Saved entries

++++

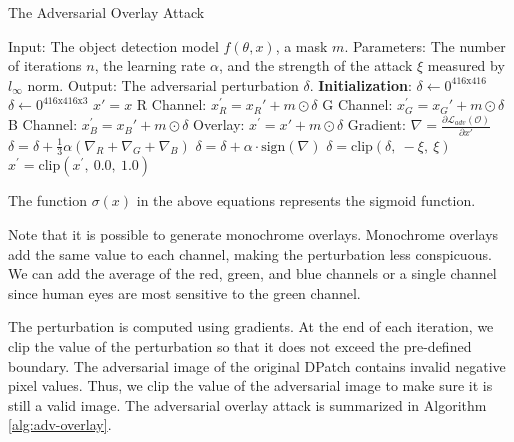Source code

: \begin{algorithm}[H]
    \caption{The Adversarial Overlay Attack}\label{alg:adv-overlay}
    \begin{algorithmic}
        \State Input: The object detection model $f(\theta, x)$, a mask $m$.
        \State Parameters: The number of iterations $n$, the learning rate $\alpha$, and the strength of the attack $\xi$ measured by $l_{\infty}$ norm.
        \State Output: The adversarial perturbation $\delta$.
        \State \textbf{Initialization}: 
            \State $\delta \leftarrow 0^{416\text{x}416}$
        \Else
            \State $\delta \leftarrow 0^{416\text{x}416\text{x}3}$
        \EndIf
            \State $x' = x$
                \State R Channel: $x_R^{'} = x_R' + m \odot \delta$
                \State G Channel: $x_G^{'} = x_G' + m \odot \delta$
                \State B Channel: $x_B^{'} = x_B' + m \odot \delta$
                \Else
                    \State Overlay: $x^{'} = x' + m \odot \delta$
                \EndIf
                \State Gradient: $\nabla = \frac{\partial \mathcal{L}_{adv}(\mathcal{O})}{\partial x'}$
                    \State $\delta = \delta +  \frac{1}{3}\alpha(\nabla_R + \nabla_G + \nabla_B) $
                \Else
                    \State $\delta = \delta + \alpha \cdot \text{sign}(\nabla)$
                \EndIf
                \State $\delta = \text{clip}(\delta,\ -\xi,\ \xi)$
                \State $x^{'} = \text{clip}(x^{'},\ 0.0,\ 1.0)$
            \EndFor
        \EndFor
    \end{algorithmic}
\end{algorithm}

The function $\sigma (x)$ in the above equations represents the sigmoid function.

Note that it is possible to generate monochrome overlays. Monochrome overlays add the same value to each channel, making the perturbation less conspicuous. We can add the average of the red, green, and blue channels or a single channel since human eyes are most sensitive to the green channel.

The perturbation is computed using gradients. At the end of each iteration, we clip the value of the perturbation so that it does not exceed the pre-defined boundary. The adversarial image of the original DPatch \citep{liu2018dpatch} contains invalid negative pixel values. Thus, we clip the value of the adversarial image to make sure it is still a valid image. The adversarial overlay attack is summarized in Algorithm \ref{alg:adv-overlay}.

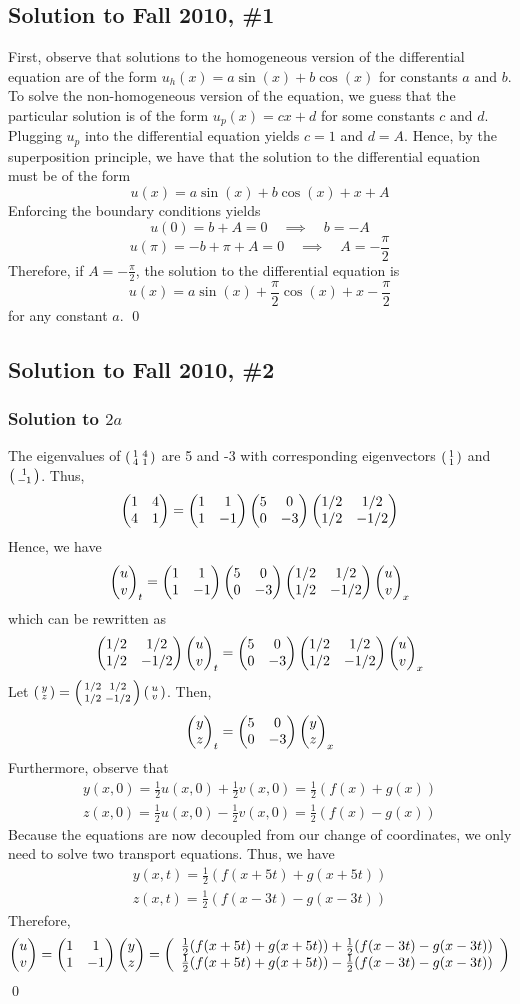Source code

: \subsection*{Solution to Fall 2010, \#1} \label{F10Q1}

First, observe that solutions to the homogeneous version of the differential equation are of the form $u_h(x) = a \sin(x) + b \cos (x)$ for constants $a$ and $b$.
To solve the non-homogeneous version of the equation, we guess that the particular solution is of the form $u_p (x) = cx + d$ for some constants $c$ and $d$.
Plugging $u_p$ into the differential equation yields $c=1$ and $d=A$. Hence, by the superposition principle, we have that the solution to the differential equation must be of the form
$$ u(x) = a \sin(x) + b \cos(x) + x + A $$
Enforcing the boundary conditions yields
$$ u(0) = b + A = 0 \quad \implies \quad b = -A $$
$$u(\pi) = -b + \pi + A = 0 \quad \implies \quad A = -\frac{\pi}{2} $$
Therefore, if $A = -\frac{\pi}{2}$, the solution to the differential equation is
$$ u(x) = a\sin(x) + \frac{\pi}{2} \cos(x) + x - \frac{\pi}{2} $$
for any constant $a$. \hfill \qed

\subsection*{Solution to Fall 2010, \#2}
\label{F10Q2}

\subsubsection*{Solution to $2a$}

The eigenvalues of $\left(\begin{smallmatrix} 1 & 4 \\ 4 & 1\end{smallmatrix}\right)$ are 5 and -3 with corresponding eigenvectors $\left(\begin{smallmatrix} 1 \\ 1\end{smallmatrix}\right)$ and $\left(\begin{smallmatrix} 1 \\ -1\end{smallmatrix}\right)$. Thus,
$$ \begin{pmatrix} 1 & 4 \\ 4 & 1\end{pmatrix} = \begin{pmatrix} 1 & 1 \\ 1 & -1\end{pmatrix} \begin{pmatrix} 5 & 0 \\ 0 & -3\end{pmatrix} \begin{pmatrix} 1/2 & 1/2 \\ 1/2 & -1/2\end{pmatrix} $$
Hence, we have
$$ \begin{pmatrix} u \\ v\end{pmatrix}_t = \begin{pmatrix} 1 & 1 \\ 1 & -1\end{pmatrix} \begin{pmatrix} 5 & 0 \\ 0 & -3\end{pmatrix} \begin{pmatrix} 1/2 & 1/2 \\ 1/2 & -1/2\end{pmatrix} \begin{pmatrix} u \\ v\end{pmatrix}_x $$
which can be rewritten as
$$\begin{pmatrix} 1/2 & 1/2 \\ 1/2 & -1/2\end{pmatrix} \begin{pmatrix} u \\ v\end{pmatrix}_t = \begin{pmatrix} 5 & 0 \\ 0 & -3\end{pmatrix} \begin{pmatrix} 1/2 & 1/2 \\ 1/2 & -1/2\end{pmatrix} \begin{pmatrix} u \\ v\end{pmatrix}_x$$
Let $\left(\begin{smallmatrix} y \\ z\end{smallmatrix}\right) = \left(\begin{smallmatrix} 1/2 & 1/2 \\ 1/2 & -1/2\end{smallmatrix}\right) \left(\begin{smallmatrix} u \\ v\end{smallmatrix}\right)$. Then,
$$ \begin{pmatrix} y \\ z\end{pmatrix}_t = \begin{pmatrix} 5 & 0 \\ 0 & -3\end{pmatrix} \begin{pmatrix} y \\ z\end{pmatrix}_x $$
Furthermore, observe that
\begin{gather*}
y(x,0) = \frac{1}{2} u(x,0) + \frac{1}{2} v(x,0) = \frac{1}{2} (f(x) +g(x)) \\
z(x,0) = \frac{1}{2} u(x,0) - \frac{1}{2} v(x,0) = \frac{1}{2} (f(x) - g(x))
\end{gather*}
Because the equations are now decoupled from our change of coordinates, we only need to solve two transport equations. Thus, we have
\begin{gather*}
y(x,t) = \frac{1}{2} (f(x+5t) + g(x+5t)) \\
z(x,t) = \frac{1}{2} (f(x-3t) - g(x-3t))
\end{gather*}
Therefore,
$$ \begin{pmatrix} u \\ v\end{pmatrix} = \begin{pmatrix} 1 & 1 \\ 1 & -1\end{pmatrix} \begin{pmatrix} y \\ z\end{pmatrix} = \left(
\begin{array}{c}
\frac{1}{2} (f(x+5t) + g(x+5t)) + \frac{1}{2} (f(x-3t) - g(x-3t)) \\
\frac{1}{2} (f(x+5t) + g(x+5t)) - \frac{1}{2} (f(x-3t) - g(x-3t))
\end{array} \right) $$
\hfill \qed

++++

- [Your objective]: The total, and nothing more: how many lines in the entries contain "pmatrix"?

- [Result for this task]: 5